(Beginning of Extracted material)

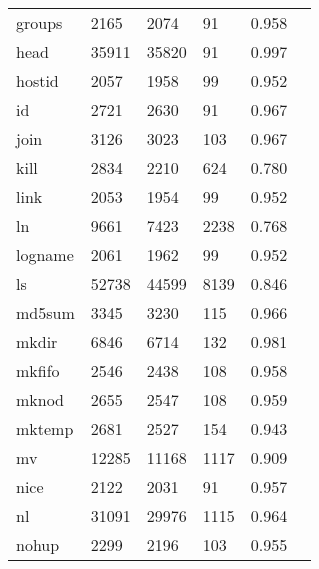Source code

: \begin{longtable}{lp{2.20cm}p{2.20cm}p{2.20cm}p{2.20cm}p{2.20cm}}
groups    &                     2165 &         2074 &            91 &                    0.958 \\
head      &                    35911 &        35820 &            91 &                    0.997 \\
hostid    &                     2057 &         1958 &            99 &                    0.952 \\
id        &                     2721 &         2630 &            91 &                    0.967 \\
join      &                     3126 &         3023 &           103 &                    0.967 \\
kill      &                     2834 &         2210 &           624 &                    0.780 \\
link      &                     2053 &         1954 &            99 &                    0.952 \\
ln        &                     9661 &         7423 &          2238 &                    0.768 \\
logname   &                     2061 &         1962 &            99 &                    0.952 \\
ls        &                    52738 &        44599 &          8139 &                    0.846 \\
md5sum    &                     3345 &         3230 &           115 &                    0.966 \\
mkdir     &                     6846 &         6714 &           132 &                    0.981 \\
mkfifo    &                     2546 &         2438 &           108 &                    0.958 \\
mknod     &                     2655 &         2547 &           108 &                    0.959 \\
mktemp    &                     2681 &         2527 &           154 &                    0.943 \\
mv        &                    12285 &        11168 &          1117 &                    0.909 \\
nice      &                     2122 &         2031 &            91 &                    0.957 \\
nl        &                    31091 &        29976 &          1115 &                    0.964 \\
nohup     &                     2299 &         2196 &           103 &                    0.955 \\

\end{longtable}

(End of Extracted material)
(Beginning of Extracted material)

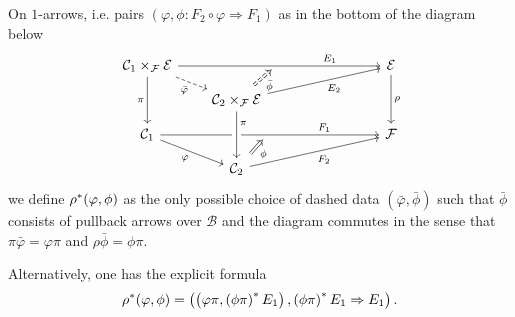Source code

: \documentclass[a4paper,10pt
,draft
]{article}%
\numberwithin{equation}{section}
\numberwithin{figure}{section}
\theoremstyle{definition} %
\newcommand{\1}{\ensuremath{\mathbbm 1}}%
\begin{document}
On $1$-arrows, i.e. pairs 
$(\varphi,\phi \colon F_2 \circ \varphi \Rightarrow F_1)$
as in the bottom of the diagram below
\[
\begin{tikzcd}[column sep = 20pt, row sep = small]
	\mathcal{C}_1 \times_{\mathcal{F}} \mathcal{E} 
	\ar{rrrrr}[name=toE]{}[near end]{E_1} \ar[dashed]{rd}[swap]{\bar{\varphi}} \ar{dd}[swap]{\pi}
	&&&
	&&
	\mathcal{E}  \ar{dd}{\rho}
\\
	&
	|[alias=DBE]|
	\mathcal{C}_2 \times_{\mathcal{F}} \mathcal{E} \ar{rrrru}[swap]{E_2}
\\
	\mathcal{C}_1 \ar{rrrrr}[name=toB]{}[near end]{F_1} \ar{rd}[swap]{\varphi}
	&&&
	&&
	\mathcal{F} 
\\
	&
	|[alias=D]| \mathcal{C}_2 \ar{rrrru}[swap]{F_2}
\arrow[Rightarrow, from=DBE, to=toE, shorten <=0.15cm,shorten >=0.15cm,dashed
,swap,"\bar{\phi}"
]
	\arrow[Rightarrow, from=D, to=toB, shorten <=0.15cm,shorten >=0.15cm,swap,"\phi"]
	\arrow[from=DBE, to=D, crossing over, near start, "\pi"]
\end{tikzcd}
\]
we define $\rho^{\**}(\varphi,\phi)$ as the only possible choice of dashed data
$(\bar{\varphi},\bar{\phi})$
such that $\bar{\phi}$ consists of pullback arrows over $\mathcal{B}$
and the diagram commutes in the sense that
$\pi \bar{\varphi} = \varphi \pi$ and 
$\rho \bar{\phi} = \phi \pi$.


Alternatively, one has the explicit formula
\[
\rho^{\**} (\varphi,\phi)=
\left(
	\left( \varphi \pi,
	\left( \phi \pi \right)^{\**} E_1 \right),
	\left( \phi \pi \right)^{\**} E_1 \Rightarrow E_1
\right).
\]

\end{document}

(End of Extracted material)
(Beginning of Extracted material)

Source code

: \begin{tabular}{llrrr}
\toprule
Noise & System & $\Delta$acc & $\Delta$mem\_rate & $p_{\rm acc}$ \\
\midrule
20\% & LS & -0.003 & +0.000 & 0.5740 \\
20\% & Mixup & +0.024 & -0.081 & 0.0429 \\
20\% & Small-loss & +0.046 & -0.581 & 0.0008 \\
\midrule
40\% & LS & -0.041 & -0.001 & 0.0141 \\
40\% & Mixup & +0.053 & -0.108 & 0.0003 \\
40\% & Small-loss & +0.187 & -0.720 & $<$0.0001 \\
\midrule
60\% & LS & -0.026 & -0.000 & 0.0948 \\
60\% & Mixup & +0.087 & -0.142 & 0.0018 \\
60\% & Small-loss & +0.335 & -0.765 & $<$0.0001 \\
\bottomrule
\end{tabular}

(End of Extracted material)

■ Aim of the task ■
Across all the entries above, how many lines have the word "that" in them? Only the number, please.

■ Output for this task ■
2